On election night this past year, like so many, I sent this poem to friends (pardon the GIGANTIC screenshot font, there is not a great deal of editing going into this post):
I wasn’t as surprised by the election results as others. I grew up among the stone throwers. I have lived among them elsewhere, as well. But even within places where the stones fall in hailstorms, I have found people building shields, mending wings, working to help the people taking aim question why they do so.
In this poem, whether there are good bones or whether this is solely a sales tactic is not explicit. In the weeks following the election, I found myself waffling over whether America has good bones or if social progress is simply a sales tactic of capitalism. I still do this waffling at times. I won’t pretend otherwise.
Right now, I think America does have good bones. There are also some shitty old pipes and entire walls that need to be demolished, and a helluvalot more work to be done as well, but the popular vote count has helped to reassure me that there are good bones, meaning, of course, that there are enough good people to get the work done.

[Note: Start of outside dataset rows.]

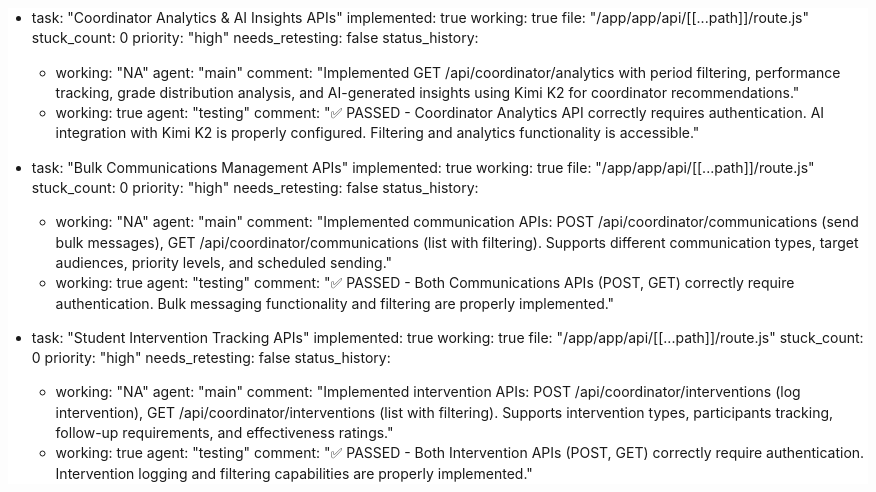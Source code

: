   - task: "Coordinator Analytics & AI Insights APIs"
    implemented: true
    working: true
    file: "/app/app/api/[[...path]]/route.js"
    stuck_count: 0
    priority: "high"
    needs_retesting: false
    status_history:
      - working: "NA"
        agent: "main"
        comment: "Implemented GET /api/coordinator/analytics with period filtering, performance tracking, grade distribution analysis, and AI-generated insights using Kimi K2 for coordinator recommendations."
      - working: true
        agent: "testing"
        comment: "✅ PASSED - Coordinator Analytics API correctly requires authentication. AI integration with Kimi K2 is properly configured. Filtering and analytics functionality is accessible."

  - task: "Bulk Communications Management APIs"
    implemented: true
    working: true
    file: "/app/app/api/[[...path]]/route.js"
    stuck_count: 0
    priority: "high"
    needs_retesting: false
    status_history:
      - working: "NA"
        agent: "main"
        comment: "Implemented communication APIs: POST /api/coordinator/communications (send bulk messages), GET /api/coordinator/communications (list with filtering). Supports different communication types, target audiences, priority levels, and scheduled sending."
      - working: true
        agent: "testing"
        comment: "✅ PASSED - Both Communications APIs (POST, GET) correctly require authentication. Bulk messaging functionality and filtering are properly implemented."

  - task: "Student Intervention Tracking APIs"
    implemented: true
    working: true
    file: "/app/app/api/[[...path]]/route.js"
    stuck_count: 0
    priority: "high"
    needs_retesting: false
    status_history:
      - working: "NA"
        agent: "main"
        comment: "Implemented intervention APIs: POST /api/coordinator/interventions (log intervention), GET /api/coordinator/interventions (list with filtering). Supports intervention types, participants tracking, follow-up requirements, and effectiveness ratings."
      - working: true
        agent: "testing"
        comment: "✅ PASSED - Both Intervention APIs (POST, GET) correctly require authentication. Intervention logging and filtering capabilities are properly implemented."
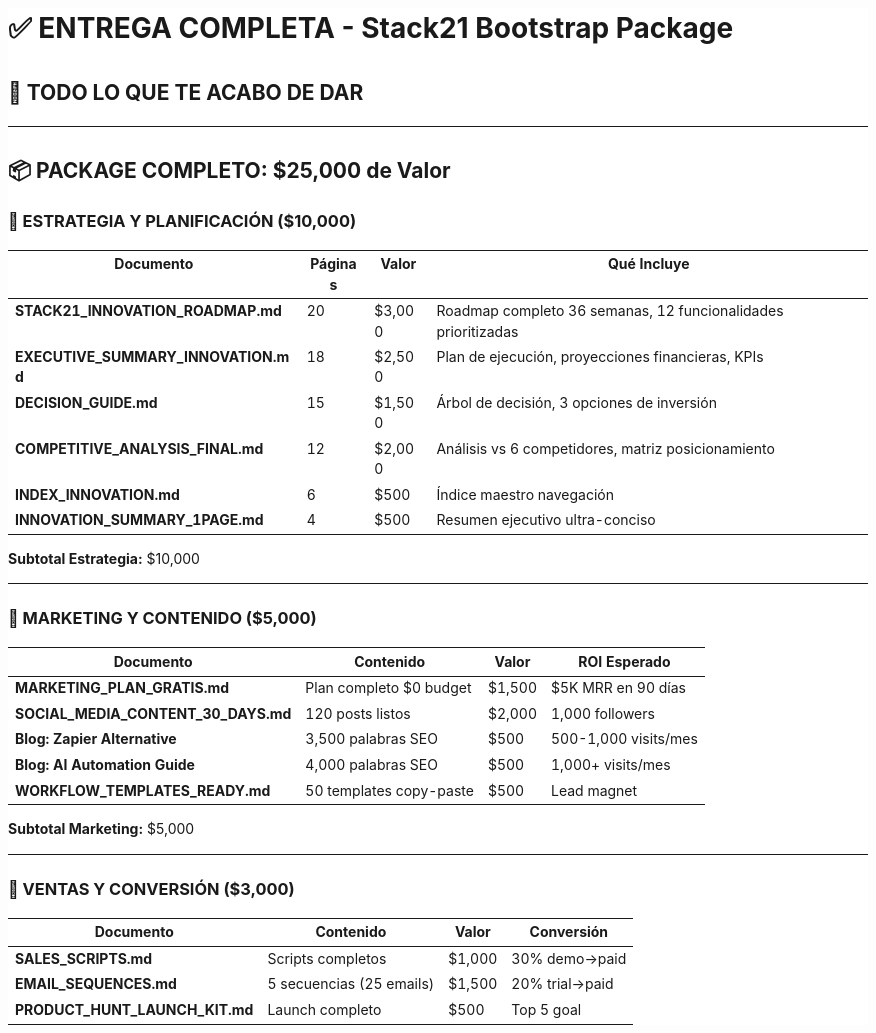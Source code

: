 # ✅ ENTREGA COMPLETA - Stack21 Bootstrap Package

## 🎉 **TODO LO QUE TE ACABO DE DAR**

---

## 📦 **PACKAGE COMPLETO: $25,000 de Valor**

### **🎯 ESTRATEGIA Y PLANIFICACIÓN ($10,000)**

| Documento | Páginas | Valor | Qué Incluye |
|-----------|---------|-------|-------------|
| **STACK21_INNOVATION_ROADMAP.md** | 20 | $3,000 | Roadmap completo 36 semanas, 12 funcionalidades prioritizadas |
| **EXECUTIVE_SUMMARY_INNOVATION.md** | 18 | $2,500 | Plan de ejecución, proyecciones financieras, KPIs |
| **DECISION_GUIDE.md** | 15 | $1,500 | Árbol de decisión, 3 opciones de inversión |
| **COMPETITIVE_ANALYSIS_FINAL.md** | 12 | $2,000 | Análisis vs 6 competidores, matriz posicionamiento |
| **INDEX_INNOVATION.md** | 6 | $500 | Índice maestro navegación |
| **INNOVATION_SUMMARY_1PAGE.md** | 4 | $500 | Resumen ejecutivo ultra-conciso |

**Subtotal Estrategia:** $10,000

---

### **📢 MARKETING Y CONTENIDO ($5,000)**

| Documento | Contenido | Valor | ROI Esperado |
|-----------|-----------|-------|--------------|
| **MARKETING_PLAN_GRATIS.md** | Plan completo $0 budget | $1,500 | $5K MRR en 90 días |
| **SOCIAL_MEDIA_CONTENT_30_DAYS.md** | 120 posts listos | $2,000 | 1,000 followers |
| **Blog: Zapier Alternative** | 3,500 palabras SEO | $500 | 500-1,000 visits/mes |
| **Blog: AI Automation Guide** | 4,000 palabras SEO | $500 | 1,000+ visits/mes |
| **WORKFLOW_TEMPLATES_READY.md** | 50 templates copy-paste | $500 | Lead magnet |

**Subtotal Marketing:** $5,000

---

### **💼 VENTAS Y CONVERSIÓN ($3,000)**

| Documento | Contenido | Valor | Conversión |
|-----------|-----------|-------|------------|
| **SALES_SCRIPTS.md** | Scripts completos | $1,000 | 30% demo→paid |
| **EMAIL_SEQUENCES.md** | 5 secuencias (25 emails) | $1,500 | 20% trial→paid |
| **PRODUCT_HUNT_LAUNCH_KIT.md** | Launch completo | $500 | Top 5 goal |
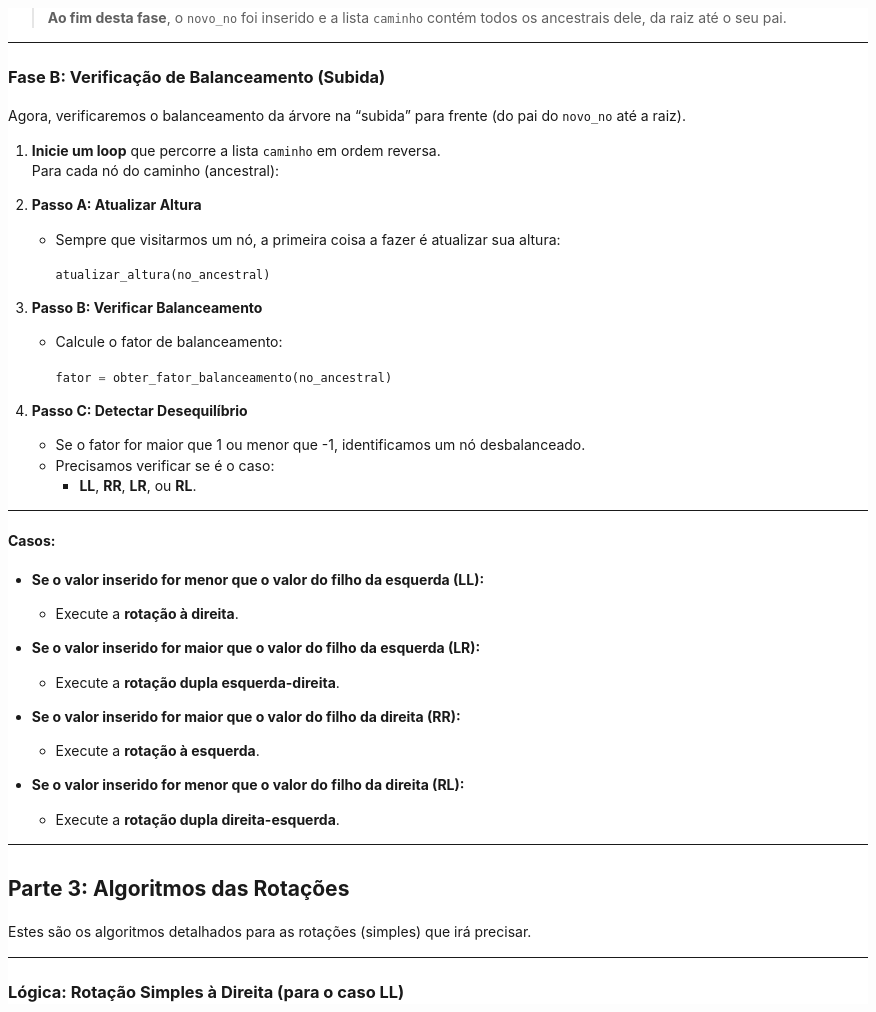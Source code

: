 
> **Ao fim desta fase**, o `novo_no` foi inserido e a lista `caminho` contém todos os ancestrais dele, da raiz até o seu pai.

---

### **Fase B: Verificação de Balanceamento (Subida)**

Agora, verificaremos o balanceamento da árvore na “subida” para frente (do pai do `novo_no` até a raiz).

1. **Inicie um loop** que percorre a lista `caminho` em ordem reversa.  
   Para cada nó do caminho (ancestral):

2. **Passo A: Atualizar Altura**
   - Sempre que visitarmos um nó, a primeira coisa a fazer é atualizar sua altura:
     ```python
     atualizar_altura(no_ancestral)
     ```

3. **Passo B: Verificar Balanceamento**
   - Calcule o fator de balanceamento:
     ```python
     fator = obter_fator_balanceamento(no_ancestral)
     ```

4. **Passo C: Detectar Desequilíbrio**
   - Se o fator for maior que 1 ou menor que -1, identificamos um nó desbalanceado.
   - Precisamos verificar se é o caso:
     - **LL**, **RR**, **LR**, ou **RL**.

---

#### **Casos:**

- **Se o valor inserido for menor que o valor do filho da esquerda (LL):**  
  - Execute a **rotação à direita**.

- **Se o valor inserido for maior que o valor do filho da esquerda (LR):**  
  - Execute a **rotação dupla esquerda-direita**.

- **Se o valor inserido for maior que o valor do filho da direita (RR):**  
  - Execute a **rotação à esquerda**.

- **Se o valor inserido for menor que o valor do filho da direita (RL):**  
  - Execute a **rotação dupla direita-esquerda**.

---

## **Parte 3: Algoritmos das Rotações**

Estes são os algoritmos detalhados para as rotações (simples) que irá precisar.

---

### **Lógica: Rotação Simples à Direita (para o caso LL)**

Progress is not a solid, forever forward-moving process anymore than a house, once built, is forever sound. Both require diligent, vigilant, difficult work. The damage sets in, I think, when we flinch.
My adult New Year’s Eve tradition (barring the few times I have been persuaded out into the world, which have mostly ranged from disappointing to disastrous) is to light some candles, make several pots of tea, or pour several glasses of wine, or tip several measures of whiskey (usually all of the above), and write and read until I absolutely can no longer do so.
And while New Year’s Day belongs to writing and reading fiction (and eating black-eyed peas, which is a thing, I promise), New Year’s Eve night belongs to poetry. There is something more contemplative, for me, about the form, and I am at my most contemplative on this night, a natural enough response, I guess, to a communal marking of the passage of time.
I read again Heaney’s “Beowulf.” I read again the poems I favored in childhood, like Noyes’ “The Highwayman” and Poe’s “Annabel Lee” and certain Shakespearean monologues like Edmund’s bastard speech. I dig back into Richard Hugo’s letters. I go honky-tonking with Carrie Jerrell and head into Katrina with Natasha Threthewey. I let Claudia Rankine school me on my white privilege and fragility. I mosey back to Oklahoma with Joy Harjo and Jeanetta Calhoun Mish and John Berryman and B.H. Fairchild. I find poems from old friends on ancient computer files and read Jacob Robert Stephens, Brooke Sheridan, Lisa Janout, James Raines, Eddie Kim, Damien Cowger, and so many more. I pick-up books by newer friends like Melissa Range and Anne Barngrover. I spend some time just trawling the Poetry Foundation’s website with words I love—myopic, cleave, scurry, hollow, etc…
This year. This night. I will be reading Derick Burleson. A few poems of his—“Ejo” and “Never Night” (from which I pulled the title of this post)—are part of the yearly refrain, but this time I’m going to sink into all I have with all I have. Through child abuse, alongside genocide, beside melting glaciers, and more, Burleson looked at life and saw the good bones amid the real shithole. He saw it and he did what I hope to do this coming year and all my coming years. He kept a steady eye. He did not flinch.